The first acceleration by China’s giant economy in seven years kept stocks near record highs on Thursday.
Underlining the momentum of the world economic expansion into the back end of last year, both Chinese fourth-quarter growth of 6.8 per cent and December industrial output growth of 6.2 per cent were ahead of expectations.
Most Asian bourses were closing when the data landed but had briefly set a new an all-time record after the US blue-chip Dow Jones Industrial index had closed above 26,000 points for the first time.
Around the region, MSCI’s Asia ex-Japan stock index was firmer by 0.21 per cent while Japan’s Nikkei index closed down 0.44 per cent at 23,763.37.

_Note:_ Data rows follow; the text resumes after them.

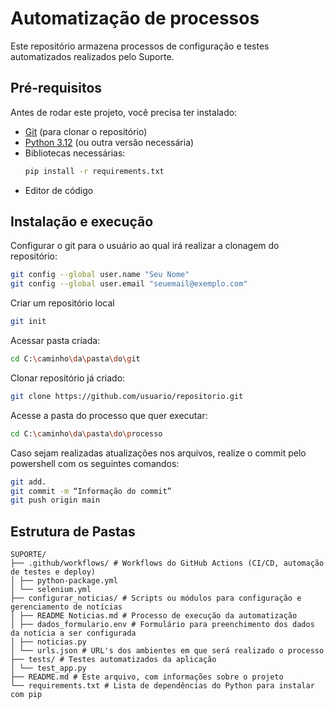 # **Automatização de processos**

Este repositório armazena processos de configuração e testes automatizados realizados pelo Suporte.


## Pré-requisitos

Antes de rodar este projeto, você precisa ter instalado:

- [Git](https://git-scm.com/) (para clonar o repositório)
- [Python 3.12](https://www.python.org/downloads/) (ou outra versão necessária)
- Bibliotecas necessárias:
  ```bash
  pip install -r requirements.txt
  ```
- Editor de código


## Instalação e execução

Configurar o git para o usuário ao qual irá realizar a clonagem do repositório:

```bash
git config --global user.name "Seu Nome"
git config --global user.email "seuemail@exemplo.com"
```

Criar um repositório local

```bash
git init
```

Acessar pasta criada:

```bash
cd C:\caminho\da\pasta\do\git
```

Clonar repositório já criado:

```bash
git clone https://github.com/usuario/repositorio.git
```


Acesse a pasta do processo que quer executar:

```bash
cd C:\caminho\da\pasta\do\processo
```


Caso sejam realizadas atualizações nos arquivos, realize o commit pelo powershell com os seguintes comandos:

```bash
git add.
git commit -m “Informação do commit”
git push origin main
```


## Estrutura de Pastas

```
SUPORTE/
├── .github/workflows/ # Workflows do GitHub Actions (CI/CD, automação de testes e deploy)
│ ├── python-package.yml
│ └── selenium.yml
├── configurar_noticias/ # Scripts ou módulos para configuração e gerenciamento de notícias
│ ├── README Noticias.md # Processo de execução da automatização
│ ├── dados_formulario.env # Formulário para preenchimento dos dados da notícia a ser configurada
│ ├── noticias.py
│ └── urls.json # URL's dos ambientes em que será realizado o processo
├── tests/ # Testes automatizados da aplicação
│ └── test_app.py
├── README.md # Este arquivo, com informações sobre o projeto
└── requirements.txt # Lista de dependências do Python para instalar com pip
```






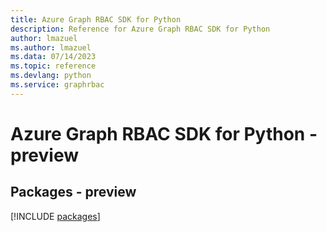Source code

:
 ```yaml
---
title: Azure Graph RBAC SDK for Python
description: Reference for Azure Graph RBAC SDK for Python
author: lmazuel
ms.author: lmazuel
ms.data: 07/14/2023
ms.topic: reference
ms.devlang: python
ms.service: graphrbac
---
```

# Azure Graph RBAC SDK for Python - preview
## Packages - preview
[!INCLUDE [packages](graph-rbac-index.md)]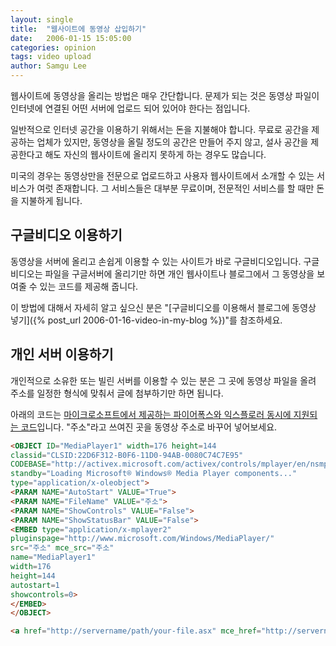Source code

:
 ```yaml
---
layout: single
title:  "웹사이트에 동영상 삽입하기"
date:   2006-01-15 15:05:00
categories: opinion
tags: video upload
author: Samgu Lee
---
```

웹사이트에 동영상을 올리는 방법은 매우 간단합니다. 문제가 되는 것은 동영상 파일이 인터넷에 연결된 어떤 서버에 업로드 되어 있어야 한다는 점입니다.

일반적으로 인터넷 공간을 이용하기 위해서는 돈을 지불해야 합니다. 무료로 공간을 제공하는 업체가 있지만, 동영상을 올릴 정도의 공간은 만들어 주지 않고, 설사 공간을 제공한다고 해도 자신의 웹사이트에 올리지 못하게 하는 경우도 많습니다.

미국의 경우는 동영상만을 전문으로 업로드하고 사용자 웹사이트에서 소개할 수 있는 서비스가 여럿 존재합니다. 그 서비스들은 대부분 무료이며, 전문적인 서비스를 할 때만 돈을 지불하게 됩니다.

## 구글비디오 이용하기

동영상을 서버에 올리고 손쉽게 이용할 수 있는 사이트가 바로 구글비디오입니다. 구글비디오는 파일을 구글서버에 올리기만 하면 개인 웹사이트나 블로그에서 그 동영상을 보여줄 수 있는 코드를 제공해 줍니다.

이 방법에 대해서 자세히 알고 싶으신 분은 "[구글비디오를 이용해서 블로그에 동영상 넣기]({% post_url 2006-01-16-video-in-my-blog %})"를 참조하세요.

## 개인 서버 이용하기

개인적으로 소유한 또는 빌린 서버를 이용할 수 있는 분은 그 곳에 동영상 파일을 올려 주소를 일정한 형식에 맞춰서 글에 첨부하기만 하면 됩니다.

아래의 코드는 [마이크로소프트에서 제공하는 파이어폭스와 익스플로러 동시에 지원되는 코드](http://msdn.microsoft.com/library/default.asp?url=/library/en-us/dnwmt/html/windows_media_player_advanced_scripting_for_cross_browser_functionality__jchc.asp)입니다. "주소"라고 쓰여진 곳을 동영상 주소로 바꾸어 넣어보세요.

```html
<OBJECT ID="MediaPlayer1" width=176 height=144
classid="CLSID:22D6F312-B0F6-11D0-94AB-0080C74C7E95"
CODEBASE="http://activex.microsoft.com/activex/controls/mplayer/en/nsmp2inf.cab#Version=6,4,5,715"
standby="Loading Microsoft® Windows® Media Player components..."
type="application/x-oleobject">
<PARAM NAME="AutoStart" VALUE="True">
<PARAM NAME="FileName" VALUE="주소">
<PARAM NAME="ShowControls" VALUE="False">
<PARAM NAME="ShowStatusBar" VALUE="False">
<EMBED type="application/x-mplayer2"
pluginspage="http://www.microsoft.com/Windows/MediaPlayer/"
src="주소" mce_src="주소"
name="MediaPlayer1"
width=176
height=144
autostart=1
showcontrols=0>
</EMBED>
</OBJECT>
```

```html
<a href="http://servername/path/your-file.asx" mce_href="http://servername/path/your-file.asx">Start the streaming media presentation in the stand-alone Player.</a>
```

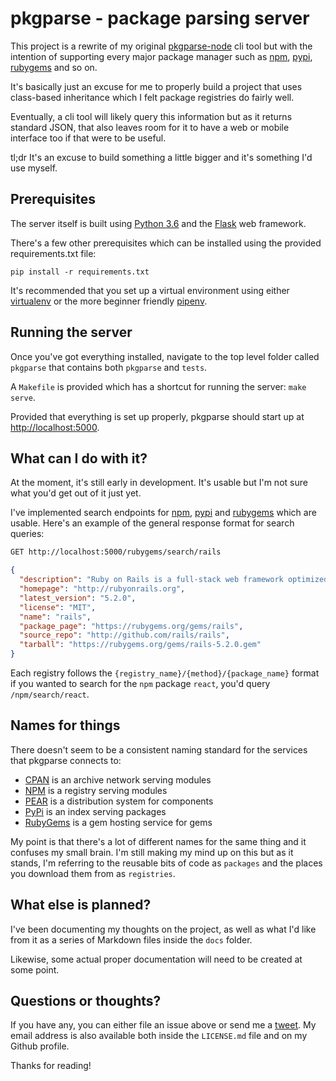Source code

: # pkgparse - package parsing server

This project is a rewrite of my original [pkgparse-node](https://github.com/marcus-crane/pkgparse-node) cli tool but with the intention of supporting every major package manager such as [npm](https://www.npmjs.com/), [pypi](https://pypi.org/), [rubygems](https://rubygems.org) and so on.

It's basically just an excuse for me to properly build a project that uses class-based inheritance which I felt package registries do fairly well.

Eventually, a cli tool will likely query this information but as it returns standard JSON, that also leaves room for it to have a web or mobile interface too if that were to be useful.

tl;dr It's an excuse to build something a little bigger and it's something I'd use myself.

## Prerequisites

The server itself is built using [Python 3.6](https://www.python.org/downloads/release/python-360/) and the [Flask](http://flask.pocoo.org/) web framework.

There's a few other prerequisites which can be installed using the provided requirements.txt file:

```python3
pip install -r requirements.txt
```

It's recommended that you set up a virtual environment using either [virtualenv](https://pypi.python.org/pypi/virtualenv) or the more beginner friendly [pipenv](https://github.com/pypa/pipenv).

## Running the server

Once you've got everything installed, navigate to the top level folder called `pkgparse` that contains both `pkgparse` and `tests`.

A `Makefile` is provided which has a shortcut for running the server: `make serve`.

Provided that everything is set up properly, pkgparse should start up at [http://localhost:5000](http://localhost:5000).

## What can I do with it?

At the moment, it's still early in development. It's usable but I'm not sure what you'd get out of it just yet.

I've implemented search endpoints for [npm](https://www.npmjs.com/), [pypi](https://pypi.org/) and [rubygems](https://rubygems.org) which are usable. Here's an example of the general response format for search queries:

```bash
GET http://localhost:5000/rubygems/search/rails
```

```json
{
  "description": "Ruby on Rails is a full-stack web framework optimized for programmer happiness and sustainable productivity. It encourages beautiful code by favoring convention over configuration.",
  "homepage": "http://rubyonrails.org",
  "latest_version": "5.2.0",
  "license": "MIT",
  "name": "rails",
  "package_page": "https://rubygems.org/gems/rails",
  "source_repo": "http://github.com/rails/rails",
  "tarball": "https://rubygems.org/gems/rails-5.2.0.gem"
}
```

Each registry follows the `{registry_name}/{method}/{package_name}` format if you wanted to search for the `npm` package `react`, you'd query `/npm/search/react`.

## Names for things

There doesn't seem to be a consistent naming standard for the services that pkgparse connects to:

* [CPAN](https://www.cpan.org/) is an archive network serving modules
* [NPM](https://npmjs.org) is a registry serving modules
* [PEAR](https://pear.php.net/) is a distribution system for components
* [PyPi](https://pypi.org/) is an index serving packages
* [RubyGems](https://rubygems.org/) is a gem hosting service for gems

My point is that there's a lot of different names for the same thing and it confuses my small brain. I'm still making my mind up on this but as it stands, I'm referring to the reusable bits of code as `packages` and the places you download them from as `registries`.

## What else is planned?

I've been documenting my thoughts on the project, as well as what I'd like from it as a series of Markdown files inside the `docs` folder.

Likewise, some actual proper documentation will need to be created at some point.

## Questions or thoughts?

If you have any, you can either file an issue above or send me a [tweet](https://twitter.com/sentreh). My email address is also available both inside the `LICENSE.md` file and on my Github profile.

Thanks for reading!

Hong Kong stocks rose to a fresh peak, led by telecommunications and financial firms.
The China Enterprises index HSCE, which tracks major Chinese firm listed in Hong Kong, extended gains after data showed China’s Q4 economic growth beats expectations.
The Hang Seng index was up 0.43 per cent at 32,121.94. The Hang Seng China Enterprises index rose 1.76 per cent to 13,094.92.
China’s main Shanghai Composite index rose 0.87 per cent to 3,474.75 points while its blue-chip CSI300 index ended up 0.55 per cent at 4,271.42.
The S&P/NZX50 Index fell 0.3 per cent, to 8272.67.